The project worked across many academic disciplines including law, psychiatry, philosophy, anthropology, psychology, sociology and cognitive neuroscience. It achieved its success and impact by confronting and synthesising these differences in approach, largely avoided by more discipline specific studies, and by seeking to have an impact not only through academic dissemination of its findings but also on legislation, Government policy and legal and clinical training and practice. Above all it sought to have a direct impact on the experiences of individuals, their families and supporters who live with day-to-day decisions around mental health and justice.  

It is my view that by acknowledging, respecting and often painfully working through these disciplinary differences MHJ has brought about richer, more impactful change than could have been achieved with a less multidisciplinary approach. I have no doubt that the work of the project will live on, leading to even more positive change in this field.

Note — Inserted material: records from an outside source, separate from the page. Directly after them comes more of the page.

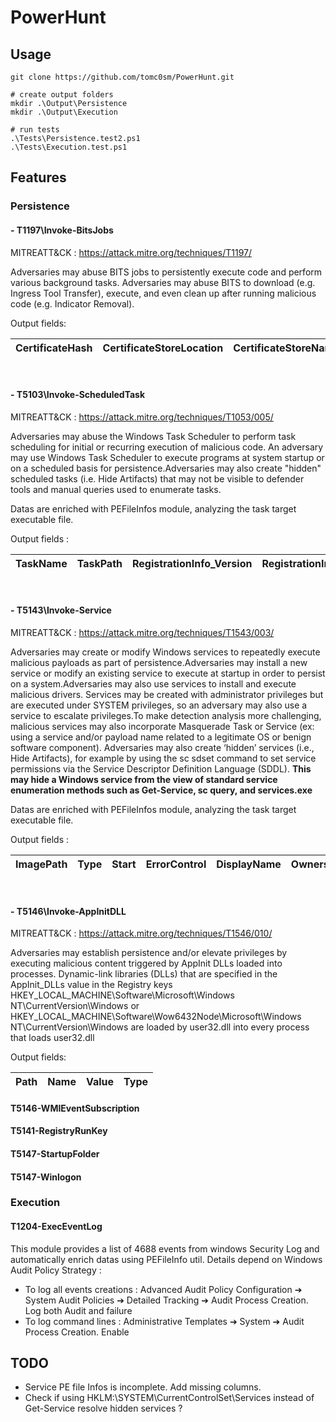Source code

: # PowerHunt


##  Usage 


```
git clone https://github.com/tomc0sm/PowerHunt.git

# create output folders 
mkdir .\Output\Persistence
mkdir .\Output\Execution

# run tests 
.\Tests\Persistence.test2.ps1
.\Tests\Execution.test.ps1
```


## Features 

### Persistence

#### - T1197\Invoke-BitsJobs

MITREATT&CK : https://attack.mitre.org/techniques/T1197/

Adversaries may abuse BITS jobs to persistently execute code and perform various background tasks. Adversaries may abuse BITS to download (e.g. Ingress Tool Transfer), execute, and even clean up after running malicious code (e.g. Indicator Removal). 


Output fields: 



| CertificateHash | CertificateStoreLocation | CertificateStoreName | CertificateSubjectName | CreationTime       | CustomHeaders | Description    | DisplayName | Dynamic | ErrorCondition    | ErrorContext                                                                                                                                                                                           | ErrorContextDescription                                                                                                                                                                                          | ErrorDescription | FileList | FilesTotal | FilesTransferred | HttpMethod | InternalErrorCode | JobId                                  | JobState       | MaxDownloadTime | ModificationTime   | NotifyCmdLine | NotifyFlags             | OwnerAccount               | Priority  | ProxyBypassList | ProxyList | ProxyUsage    | RetryInterval | RetryTimeout | SecurityFlags              | TransferCompletionTime | TransferPolicy | TransferType | TransientErrorCount |
|-----------------|--------------------------|----------------------|------------------------|--------------------|---------------|----------------|-------------|---------|-------------------|--------------------------------------------------------------------------------------------------------------------------------------------------------------------------------------------------------|-------------------------------------------------------------------------------------------------------------------------------------------------------------------------------------------------------------------|-------------------|----------|------------|------------------|------------|-------------------|----------------------------------------|----------------|----------------|--------------------|---------------|-------------------------|---------------------------|-----------|-----------------|-----------|---------------|---------------|--------------|----------------------------|-------------------------|----------------|--------------|---------------------|

 
<br>

#### - T5103\Invoke-ScheduledTask

 MITREATT&CK : https://attack.mitre.org/techniques/T1053/005/

Adversaries may abuse the Windows Task Scheduler to perform task scheduling for initial or recurring execution of malicious code. An adversary may use Windows Task Scheduler to execute programs at system startup or on a scheduled basis for persistence.Adversaries may also create "hidden" scheduled tasks (i.e. Hide Artifacts) that may not be visible to defender tools and manual queries used to enumerate tasks.


Datas are enriched with PEFileInfos module, analyzing the task target executable file. 


Output fields : 


| TaskName | TaskPath | RegistrationInfo_Version | RegistrationInfo_Description | RegistrationInfo_URI | Triggers_LogonTrigger_Enabled | Triggers_CalendarTrigger_StartBoundary | Triggers_CalendarTrigger_Enabled | Triggers_CalendarTrigger_ScheduleByDay_DaysInterval | Principals_Principal_UserId | Principals_Principal_RunLevel | Settings_MultipleInstancesPolicy | Settings_DisallowStartIfOnBatteries | Settings_StopIfGoingOnBatteries | Settings_AllowHardTerminate | Settings_StartWhenAvailable | Settings_RunOnlyIfNetworkAvailable | Settings_IdleSettings_Duration | Settings_IdleSettings_WaitTimeout | Settings_IdleSettings_StopOnIdleEnd | Settings_IdleSettings_RestartOnIdle | Settings_AllowStartOnDemand | Settings_Enabled | Settings_Hidden | Settings_RunOnlyIfIdle | Settings_DisallowStartOnRemoteAppSession | Settings_UseUnifiedSchedulingEngine | Settings_WakeToRun | Settings_ExecutionTimeLimit | Settings_Priority | Actions_Exec_Command | Actions_Exec_Arguments | PEFileInfos_CompanyName | PEFileInfos_Copyright | PEFileInfos_DateCreation | PEFileInfos_DateModification | PEFileInfos_FileDescription | PEFileInfos_FileVersion | PEFileInfos_OriginalFileName | PEFileInfos_ProductName | PEFileInfos_ProductVersion | PEFileInfos_Sha1 | PEFileInfos_SignatureCertificateThumbprint | PEFileInfos_SignatureCertificateTrusted | PEFileInfos_SignatureStatus | PEFileInfos_SignatureSubject |
|----------|----------|--------------------------|-------------------------------|----------------------|-------------------------------|----------------------------------------|----------------------------------|-----------------------------------------------|-----------------------------|------------------------------|-------------------------------|-----------------------------------|---------------------------------|-----------------------------|------------------------------|-----------------------------------|-----------------------------|--------------------------------|-----------------------------|----------------------------|-------------------|----------------|---------------------|-------------------------------------|----------------------------------|------------------|--------------------------|-----------------|-------------------|--------------------|---------------------|--------------------|----------------------|------------------------|----------------------|------------------|---------------------|---------------------|-------------------|--------------------------|------------------|--------------------------------------|---------------------------------|----------------------|----------------------|

<br>

#### - T5143\Invoke-Service

 MITREATT&CK : https://attack.mitre.org/techniques/T1543/003/

Adversaries may create or modify Windows services to repeatedly execute malicious payloads as part of persistence.Adversaries may install a new service or modify an existing service to execute at startup in order to persist on a system.Adversaries may also use services to install and execute malicious drivers. Services may be created with administrator privileges but are executed under SYSTEM privileges, so an adversary may also use a service to escalate privileges.To make detection analysis more challenging, malicious services may also incorporate Masquerade Task or Service (ex: using a service and/or payload name related to a legitimate OS or benign software component). Adversaries may also create ‘hidden’ services (i.e., Hide Artifacts), for example by using the sc sdset command to set service permissions via the Service Descriptor Definition Language (SDDL). **This may hide a Windows service from the view of standard service enumeration methods such as Get-Service, sc query, and services.exe**


Datas are enriched with PEFileInfos module, analyzing the task target executable file. 


Output fields : 



| ImagePath        | Type   | Start | ErrorControl | DisplayName | Owners | Group | PSPath         | PSParentPath    | PSChildName | PSProvider | DecodedType | PEFileInfos_Length |
|------------------|--------|-------|--------------|-------------|--------|-------|----------------|-----------------|-------------|------------|-------------|---------------------|


<br>

#### - T5146\Invoke-AppInitDLL

 MITREATT&CK : https://attack.mitre.org/techniques/T1546/010/

 Adversaries may establish persistence and/or elevate privileges by executing malicious content triggered by AppInit DLLs loaded into processes. Dynamic-link libraries (DLLs) that are specified in the AppInit_DLLs value in the Registry keys HKEY_LOCAL_MACHINE\Software\Microsoft\Windows NT\CurrentVersion\Windows or HKEY_LOCAL_MACHINE\Software\Wow6432Node\Microsoft\Windows NT\CurrentVersion\Windows are loaded by user32.dll into every process that loads user32.dll


Output fields: 

| Path | Name | Value | Type |
|------|------|-------|------|
 

#### T5146-WMIEventSubscription


#### T5141-RegistryRunKey


#### T5147-StartupFolder


#### T5147-Winlogon


### Execution 

#### T1204-ExecEventLog

This module provides a list of 4688 events from windows Security Log and automatically enrich datas using PEFileInfo util.   Details depend on Windows Audit Policy Strategy : 

- To log all events creations :  Advanced Audit Policy Configuration ➔ System Audit Policies ➔ Detailed Tracking ➔ Audit Process Creation. Log both Audit and failure
- To log command lines : Administrative Templates ➔ System ➔  Audit Process Creation. Enable


  

## TODO

- Service PE file Infos is incomplete. Add missing columns.
- Check if using HKLM:\SYSTEM\CurrentControlSet\Services instead of Get-Service resolve hidden services ?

This project offers a “model”, while deliberately avoiding a naïve prescription, for interdisciplinary working. A more detailed analysis is available in the full narrative report which describes my experience working alongside this project as an organisation development consultant for most of its duration.   This summary highlights my view about the collaborative elements that need to be acknowledged and engaged with for successful interdisciplinary projects, working with the realities of ‘what is’ rather than with an idealised picture of ‘what should be’. Such collaborative attention requires a focus on the social dynamics of working together, over and above (but not excluding) the nuts and bolts of project management and formal organisational structures, resources and processes.

Health Warning: This interdisciplinary model and approach is not for everyone – it can be a ‘sledgehammer to crack a nut’ 

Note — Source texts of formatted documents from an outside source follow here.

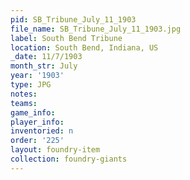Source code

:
 ```yaml
---
pid: SB_Tribune_July_11_1903
file_name: SB_Tribune_July_11_1903.jpg
label: South Bend Tribune
location: South Bend, Indiana, US
_date: 11/7/1903
month_str: July
year: '1903'
type: JPG
notes: 
teams: 
game_info: 
player_info: 
inventoried: n
order: '225'
layout: foundry-item
collection: foundry-giants
---
```

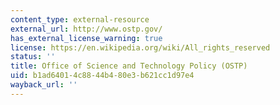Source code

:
 ```yaml
---
content_type: external-resource
external_url: http://www.ostp.gov/
has_external_license_warning: true
license: https://en.wikipedia.org/wiki/All_rights_reserved
status: ''
title: Office of Science and Technology Policy (OSTP)
uid: b1ad6401-4c88-44b4-80e3-b621cc1d97e4
wayback_url: ''
---
```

As in the commercial world there is currently an emphasis on the importance, in terms of management time and attention, of separating out ‘Technical’ from ‘Adaptive’ challenges. In his seminal work in this area Ronald Heifetz separates out ‘technical’ issues which are inherently defined and capable of solution from ‘adaptive’ ones, that are much more ambiguous, involve multiple stakeholders and require novel, co-created solutions.  Many of the ideas and practices of what he calls ‘adaptive leadership’ can be applied in this field of multidisciplinary research – with its emphasis on:

  • Harnessing collective intelligence (through valuing differing approaches and perspectives) 
  • Readiness to move out of ‘comfort zones’ and try new things that may not work
  • Awareness of one’s basic assumptions and preferences of how the world is seen
  • Recognising the importance of reflective practice and learning together through action 
  • Willingness and ability to stay long enough with the discomfort of disagreement and of ‘not knowing’ in order to reach new insights 
  • An ability to stand back, ‘get on the balcony’ and see systemic ‘bigger picture’ connections
  • Resisting the ‘pull’ towards structured, centrally controlled, unilateral ‘from A to B’ type approaches  

Because of the above, leaders of any multidisciplinary research project need to embrace from the start how time consuming and demanding leading and organising this type of work is – and avoid the temptation to disappear ‘adaptive’ ambiguity in favour of ‘technical’ clarity. This requires a rigorous appraisal of the extent to which the project really is addressing a “wicked” problem i.e. one that straddles established and often non-commensurable areas of knowledge and practice, and what level of complexity and interdisciplinarity are required to realise important benefits over and above those that can be achieved by any one discipline. Interdisciplinary approaches can bring rich benefits to what are otherwise seen as intractable challenges, but they bring many tensions and demands in such areas as cross-institutional, cross-departmental systems and politics, and in behavioural terms in establishing the right culture and identity for productive work. It is not for the faint hearted!